The guidelines, like regulations issued by federal agencies, are legally binding. Judges have usually deferred to the commentaries on the guidelines, giving almost authoritative weight to the commission’s interpretations. But that type of deference was altered by the recent Supreme Court opinion in Kisor v. Wilkie. Tabb challenged his sentence in the Second Circuit, arguing that the deference given to the commentaries was unwarranted in the wake of Kisor. The three‐judge panel disagreed, and now Tabb his filed a petition to have his case heard en banc (meaning every judge on the circuit will hear the case). At issue will be whether the court keeps its precedent of deferring to the commentaries.
In Kisor, the Court paired down the deference that courts give to agencies when they interpret their own regulations. Deference to the Sentencing Commission’s commentaries is exactly that kind of deference and must be similarly restricted. Kisor said that courts should look to agency interpretations only if the regulations really are ambiguous. Past courts didn’t look for ambiguity in the sentencing guidelines before deferring to the commentaries, so Kisor makes them outdated. The guidelines are not ambiguous as to whether prior offenses include conspiracies and attempts—they don’t. That, not the commentaries, should decide the case.

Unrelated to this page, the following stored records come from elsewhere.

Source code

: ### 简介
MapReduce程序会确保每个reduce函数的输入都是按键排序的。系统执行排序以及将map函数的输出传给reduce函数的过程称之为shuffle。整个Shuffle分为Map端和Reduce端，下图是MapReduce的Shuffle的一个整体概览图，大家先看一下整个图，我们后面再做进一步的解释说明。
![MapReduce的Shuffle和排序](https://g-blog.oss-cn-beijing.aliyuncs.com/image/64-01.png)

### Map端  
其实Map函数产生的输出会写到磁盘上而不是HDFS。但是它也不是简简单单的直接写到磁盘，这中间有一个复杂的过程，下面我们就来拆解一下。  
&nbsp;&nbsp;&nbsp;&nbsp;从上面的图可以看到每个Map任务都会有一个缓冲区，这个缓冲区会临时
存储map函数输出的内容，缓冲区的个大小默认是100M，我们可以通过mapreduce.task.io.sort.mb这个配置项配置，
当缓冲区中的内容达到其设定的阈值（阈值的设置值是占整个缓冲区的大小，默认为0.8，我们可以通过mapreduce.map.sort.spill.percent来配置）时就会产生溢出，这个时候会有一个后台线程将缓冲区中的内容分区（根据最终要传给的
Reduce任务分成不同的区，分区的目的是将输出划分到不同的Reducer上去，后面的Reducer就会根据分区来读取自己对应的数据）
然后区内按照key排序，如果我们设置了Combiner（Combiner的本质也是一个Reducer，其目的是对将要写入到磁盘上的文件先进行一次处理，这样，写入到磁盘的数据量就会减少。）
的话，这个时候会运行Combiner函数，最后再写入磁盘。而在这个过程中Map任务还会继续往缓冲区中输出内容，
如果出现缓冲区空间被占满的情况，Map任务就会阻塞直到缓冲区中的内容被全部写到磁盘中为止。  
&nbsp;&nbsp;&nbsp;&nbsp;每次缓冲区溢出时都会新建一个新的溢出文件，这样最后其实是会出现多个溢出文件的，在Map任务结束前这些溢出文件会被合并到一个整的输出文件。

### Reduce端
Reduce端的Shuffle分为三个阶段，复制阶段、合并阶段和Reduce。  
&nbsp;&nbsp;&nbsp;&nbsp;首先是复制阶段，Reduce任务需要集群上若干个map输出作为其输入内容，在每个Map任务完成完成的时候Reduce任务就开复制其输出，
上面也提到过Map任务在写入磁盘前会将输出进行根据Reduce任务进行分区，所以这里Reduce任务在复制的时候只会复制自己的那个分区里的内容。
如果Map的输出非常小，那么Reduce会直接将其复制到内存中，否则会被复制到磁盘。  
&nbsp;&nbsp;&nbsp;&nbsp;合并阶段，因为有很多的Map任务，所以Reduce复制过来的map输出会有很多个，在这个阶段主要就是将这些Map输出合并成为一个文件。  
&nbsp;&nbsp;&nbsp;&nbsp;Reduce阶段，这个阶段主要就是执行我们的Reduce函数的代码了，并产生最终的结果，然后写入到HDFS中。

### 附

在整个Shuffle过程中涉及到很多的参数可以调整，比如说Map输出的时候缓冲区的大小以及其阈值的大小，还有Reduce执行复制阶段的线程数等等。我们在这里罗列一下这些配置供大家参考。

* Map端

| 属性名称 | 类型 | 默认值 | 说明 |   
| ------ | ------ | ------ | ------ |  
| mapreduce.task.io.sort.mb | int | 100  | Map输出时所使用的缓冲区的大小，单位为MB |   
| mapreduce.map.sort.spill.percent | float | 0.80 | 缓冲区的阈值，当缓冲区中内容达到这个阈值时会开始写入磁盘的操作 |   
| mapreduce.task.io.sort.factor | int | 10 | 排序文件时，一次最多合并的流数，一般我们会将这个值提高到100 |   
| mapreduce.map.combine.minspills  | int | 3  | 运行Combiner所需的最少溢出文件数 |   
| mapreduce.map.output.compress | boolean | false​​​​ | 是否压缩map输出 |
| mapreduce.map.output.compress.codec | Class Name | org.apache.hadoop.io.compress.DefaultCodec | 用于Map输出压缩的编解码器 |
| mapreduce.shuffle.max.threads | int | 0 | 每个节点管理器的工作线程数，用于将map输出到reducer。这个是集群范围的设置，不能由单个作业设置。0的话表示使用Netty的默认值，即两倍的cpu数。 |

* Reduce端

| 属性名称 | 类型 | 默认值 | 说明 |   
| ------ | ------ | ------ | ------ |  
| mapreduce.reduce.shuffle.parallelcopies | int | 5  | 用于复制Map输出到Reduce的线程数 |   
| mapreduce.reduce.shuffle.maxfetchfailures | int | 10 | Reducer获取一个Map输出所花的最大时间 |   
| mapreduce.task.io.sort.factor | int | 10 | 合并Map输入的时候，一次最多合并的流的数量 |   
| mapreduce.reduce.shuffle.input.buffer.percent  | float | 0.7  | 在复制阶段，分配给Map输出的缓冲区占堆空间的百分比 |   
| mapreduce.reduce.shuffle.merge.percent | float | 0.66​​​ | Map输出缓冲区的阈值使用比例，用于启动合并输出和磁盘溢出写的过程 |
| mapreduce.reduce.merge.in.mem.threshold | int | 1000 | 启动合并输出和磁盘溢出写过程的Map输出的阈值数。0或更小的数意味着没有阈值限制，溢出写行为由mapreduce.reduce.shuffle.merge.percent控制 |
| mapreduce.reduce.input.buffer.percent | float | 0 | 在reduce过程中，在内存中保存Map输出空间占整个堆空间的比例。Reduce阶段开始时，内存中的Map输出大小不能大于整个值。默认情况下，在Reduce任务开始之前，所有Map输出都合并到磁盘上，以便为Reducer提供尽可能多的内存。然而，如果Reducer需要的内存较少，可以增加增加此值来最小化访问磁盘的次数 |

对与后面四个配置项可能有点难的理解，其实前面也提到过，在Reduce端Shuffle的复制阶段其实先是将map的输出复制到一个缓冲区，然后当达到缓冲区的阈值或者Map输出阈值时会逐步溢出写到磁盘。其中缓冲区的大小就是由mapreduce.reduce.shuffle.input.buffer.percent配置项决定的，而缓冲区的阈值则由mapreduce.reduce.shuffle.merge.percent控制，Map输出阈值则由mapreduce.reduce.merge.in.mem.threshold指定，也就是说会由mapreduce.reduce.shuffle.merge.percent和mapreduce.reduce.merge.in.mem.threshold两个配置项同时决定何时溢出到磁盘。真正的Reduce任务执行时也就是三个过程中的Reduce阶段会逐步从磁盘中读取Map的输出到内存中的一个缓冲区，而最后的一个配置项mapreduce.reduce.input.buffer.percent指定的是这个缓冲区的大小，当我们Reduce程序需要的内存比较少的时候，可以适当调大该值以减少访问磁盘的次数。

Cato has filed an amicus brief in the Second Circuit supporting Tabb. If the panel opinion is not overturned, American citizens will continue to spend additional years in prison on the basis of interpretations that are not law. The Second Circuit should take this opportunity to make clear that the protections which the Supreme Court has outlined against this kind excessive deference will be respected by the lower courts.